Deze uitspraak is resoluut: voertuigfabrikanten zijn gebonden aan de beperkingen die specifiek zijn opgenomen in de typegoedkeuringsverordening 2018/858 met betrekking tot de toegang tot OBD en reparatie- en onderhoudsinformatie. Onafhankelijke marktdeelnemers moeten toegang krijgen tot de "volledige diagnostische gegevensstroom" via de OBD-poort, waaronder het lezen en schrijven van gegevens tijdens stilstand en het lezen van gegevens wanneer het voertuig in beweging is.

Een ander belangrijk aspect van de uitspraak van het HvJ is de erkenning dat de naleving van UNECE-reglement R155 inzake cyberbeveiliging (waarnaar nu wordt verwezen in de EU-verordening inzake algemene veiligheid 2019/2144) voer- tuigfabrikanten niet ontslaat van hun RMI-verplichtingen in het kader van de typegoedkeuringswetgeving. Het Hof oordeelde dat het opleggen van een beveiligde gateway met voorwaarden die de toegangsrechten van legitieme exploitanten belemmeren, verboden is.

FIGIEFA heeft altijd gepleit voor cyberveiligheid in voertuigen en ondersteunt praktische en proportionele beschermingsmaatregelen.

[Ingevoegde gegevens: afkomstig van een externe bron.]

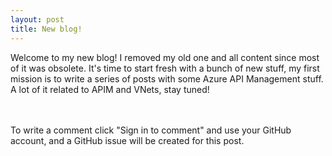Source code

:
```yaml
---
layout: post
title: New blog!
---
```


Welcome to my new blog! I removed my old one and all content since most of it was obsolete. It's time to start fresh with a bunch of new stuff, my first mission is to write a series of posts with some Azure API Management stuff. A lot of it related to APIM and VNets, stay tuned!

<br>
<br>
<div class="commenttext">
    To write a comment click "Sign in to comment" and use your GitHub account, and a GitHub issue will be created for this post.
</div>
<script src="https://utteranc.es/client.js"
        repo="StefanIvemo/stefanivemo.github.io"
        issue-term="pathname"
        label="Comment"
        theme="github-light"
        crossorigin="anonymous"
        async>
</script>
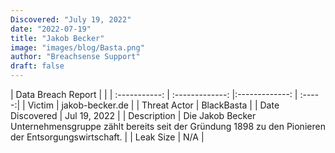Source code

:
 ```yaml
---
Discovered: "July 19, 2022"
date: "2022-07-19"
title: "Jakob Becker"
image: "images/blog/Basta.png"
author: "Breachsense Support"
draft: false
---
```


| Data Breach Report           |              | 
| :-----------: | :-------------:     |:-------------:    | :-----:|
| Victim      | jakob-becker.de      | 
| Threat Actor      |  BlackBasta     | 
| Date Discovered      | Jul 19, 2022      | 
| Description      | Die Jakob Becker Unternehmensgruppe zählt bereits seit der Gründung 1898 zu den Pionieren der Entsorgungswirtschaft.       | 
| Leak Size      | N/A      |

De oprichting van SERMI getuigt van de constructieve samenwerking tussen FIGIEFA en bevriende onafhankelijke aftermarketexploitanten, samen met voertuigfabrikanten, om kritieke veiligheidskwesties met betrekking tot de toegang tot veiligheidsgerelateerde (diefstalwerende) RMI aan te pakken.

De uitspraak van het Europees Hof van Justitie heeft betrekking op een cruciaal aspect van eerlijke concurrentie op de aftermarket van de auto-industrie.

FIGIEFA dringt er daarom bij de Commissie op aan het rechtskader af te ronden en vaart te zetten achter haar voorstel voor sectorspecifieke gegevenswetgeving, waarin specifieke voorschriften moeten worden opgenomen om de toegang tot OBD-poortgegevens en -functies te behouden. In dit voorstel moet een evenwicht worden gevonden tussen de bescherming van voor de veiligheid kritieke voertuigfuncties door de fabrikanten en de effectieve toegang voor legitieme marktdeelnemers.

Het is belangrijk op te merken dat de zaak van het Hof van Justitie uitsluitend betrekking heeft op reparatie- en onderhoudsdoeleinden. Sectorspecifieke wetgeving moet dit toepassingsgebied uitbreiden om innovatie en de ontwikkeling van diensten in het bredere mobiliteits- en autodienstenlandschap te bevorderen. Om de mogelijkheden van de digitale en groene transitie te omarmen, moeten alle marktdeelnemers eerlijke en veilige toegang krijgen tot gegevens, functies en middelen aan boord van voertuigen in het kader van de voorgestelde wetgeving.